• EXERCISE OBJECTIVE
Return, from the data that follows, each line that holds the word "adds".

(Excerpts from a dataset)
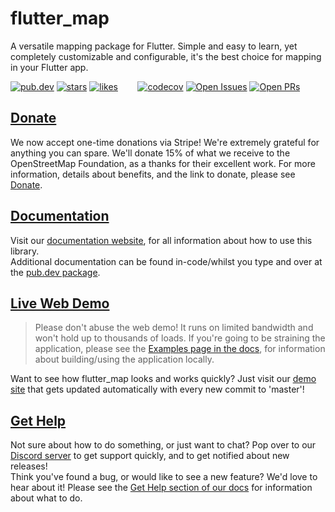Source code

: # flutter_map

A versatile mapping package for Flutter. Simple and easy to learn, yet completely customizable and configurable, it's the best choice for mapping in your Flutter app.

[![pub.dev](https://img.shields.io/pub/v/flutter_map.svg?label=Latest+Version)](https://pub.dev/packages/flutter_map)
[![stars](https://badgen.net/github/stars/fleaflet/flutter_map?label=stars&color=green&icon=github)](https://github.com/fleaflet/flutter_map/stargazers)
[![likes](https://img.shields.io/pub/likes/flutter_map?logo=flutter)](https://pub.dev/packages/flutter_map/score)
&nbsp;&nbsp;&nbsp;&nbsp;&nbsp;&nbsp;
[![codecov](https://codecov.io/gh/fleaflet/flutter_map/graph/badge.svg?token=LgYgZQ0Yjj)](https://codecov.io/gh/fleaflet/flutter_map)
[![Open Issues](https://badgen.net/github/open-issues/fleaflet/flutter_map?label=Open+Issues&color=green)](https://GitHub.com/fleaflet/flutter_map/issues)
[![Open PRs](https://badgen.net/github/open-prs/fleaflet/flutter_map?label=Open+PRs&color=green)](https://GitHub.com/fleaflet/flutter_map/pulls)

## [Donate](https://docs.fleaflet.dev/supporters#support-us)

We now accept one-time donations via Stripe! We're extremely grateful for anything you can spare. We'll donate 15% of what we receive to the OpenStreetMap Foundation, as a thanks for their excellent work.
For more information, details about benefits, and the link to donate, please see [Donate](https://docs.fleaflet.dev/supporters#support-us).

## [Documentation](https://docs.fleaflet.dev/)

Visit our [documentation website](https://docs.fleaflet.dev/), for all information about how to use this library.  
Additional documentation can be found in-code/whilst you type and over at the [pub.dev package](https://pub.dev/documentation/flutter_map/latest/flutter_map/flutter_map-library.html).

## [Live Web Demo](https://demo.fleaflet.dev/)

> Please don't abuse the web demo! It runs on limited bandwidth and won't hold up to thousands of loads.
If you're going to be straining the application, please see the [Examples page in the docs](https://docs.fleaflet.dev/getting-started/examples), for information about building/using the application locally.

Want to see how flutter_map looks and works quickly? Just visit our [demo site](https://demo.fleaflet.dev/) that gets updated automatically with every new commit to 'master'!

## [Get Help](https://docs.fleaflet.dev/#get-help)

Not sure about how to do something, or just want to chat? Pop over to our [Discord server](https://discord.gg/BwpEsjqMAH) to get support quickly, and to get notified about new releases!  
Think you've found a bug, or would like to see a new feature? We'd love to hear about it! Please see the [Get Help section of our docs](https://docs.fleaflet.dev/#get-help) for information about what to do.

--

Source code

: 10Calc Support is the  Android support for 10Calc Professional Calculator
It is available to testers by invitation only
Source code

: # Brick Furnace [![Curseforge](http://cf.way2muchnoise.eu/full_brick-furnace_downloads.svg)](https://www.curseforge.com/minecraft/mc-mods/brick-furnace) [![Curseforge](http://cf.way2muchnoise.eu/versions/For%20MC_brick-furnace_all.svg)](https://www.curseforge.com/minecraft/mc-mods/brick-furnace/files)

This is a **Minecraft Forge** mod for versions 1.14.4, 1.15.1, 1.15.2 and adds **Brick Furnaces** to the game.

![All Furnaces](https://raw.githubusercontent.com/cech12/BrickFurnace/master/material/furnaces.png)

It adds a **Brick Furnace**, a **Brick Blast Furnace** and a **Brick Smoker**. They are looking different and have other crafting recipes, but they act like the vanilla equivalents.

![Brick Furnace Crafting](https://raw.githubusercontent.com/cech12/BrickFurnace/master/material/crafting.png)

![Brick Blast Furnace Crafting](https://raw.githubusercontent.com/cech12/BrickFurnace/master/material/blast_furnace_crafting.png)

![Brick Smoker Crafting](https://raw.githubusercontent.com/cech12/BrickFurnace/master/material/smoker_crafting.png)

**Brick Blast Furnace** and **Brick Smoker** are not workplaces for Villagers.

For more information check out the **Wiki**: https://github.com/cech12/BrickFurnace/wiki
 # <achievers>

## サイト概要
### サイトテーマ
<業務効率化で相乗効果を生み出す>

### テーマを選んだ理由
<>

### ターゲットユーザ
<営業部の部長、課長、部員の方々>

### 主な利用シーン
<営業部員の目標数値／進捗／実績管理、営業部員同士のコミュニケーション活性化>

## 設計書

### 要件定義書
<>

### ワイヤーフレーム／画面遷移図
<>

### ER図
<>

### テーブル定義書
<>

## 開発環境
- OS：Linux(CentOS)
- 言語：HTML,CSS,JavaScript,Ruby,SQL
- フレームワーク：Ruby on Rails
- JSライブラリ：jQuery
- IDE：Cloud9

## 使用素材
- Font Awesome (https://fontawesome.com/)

--

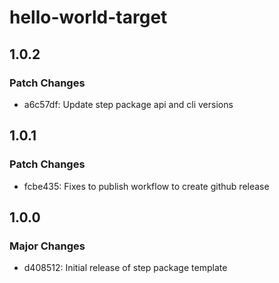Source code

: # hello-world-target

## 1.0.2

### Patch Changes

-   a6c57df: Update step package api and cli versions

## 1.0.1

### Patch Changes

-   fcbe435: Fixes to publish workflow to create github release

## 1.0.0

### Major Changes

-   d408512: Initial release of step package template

• RESULT OF THIS TASK
This is a **Minecraft Forge** mod for versions 1.14.4, 1.15.1, 1.15.2 and adds **Brick Furnaces** to the game.
It adds a **Brick Furnace**, a **Brick Blast Furnace** and a **Brick Smoker**. They are looking different and have other crafting recipes, but they act like the vanilla equivalents.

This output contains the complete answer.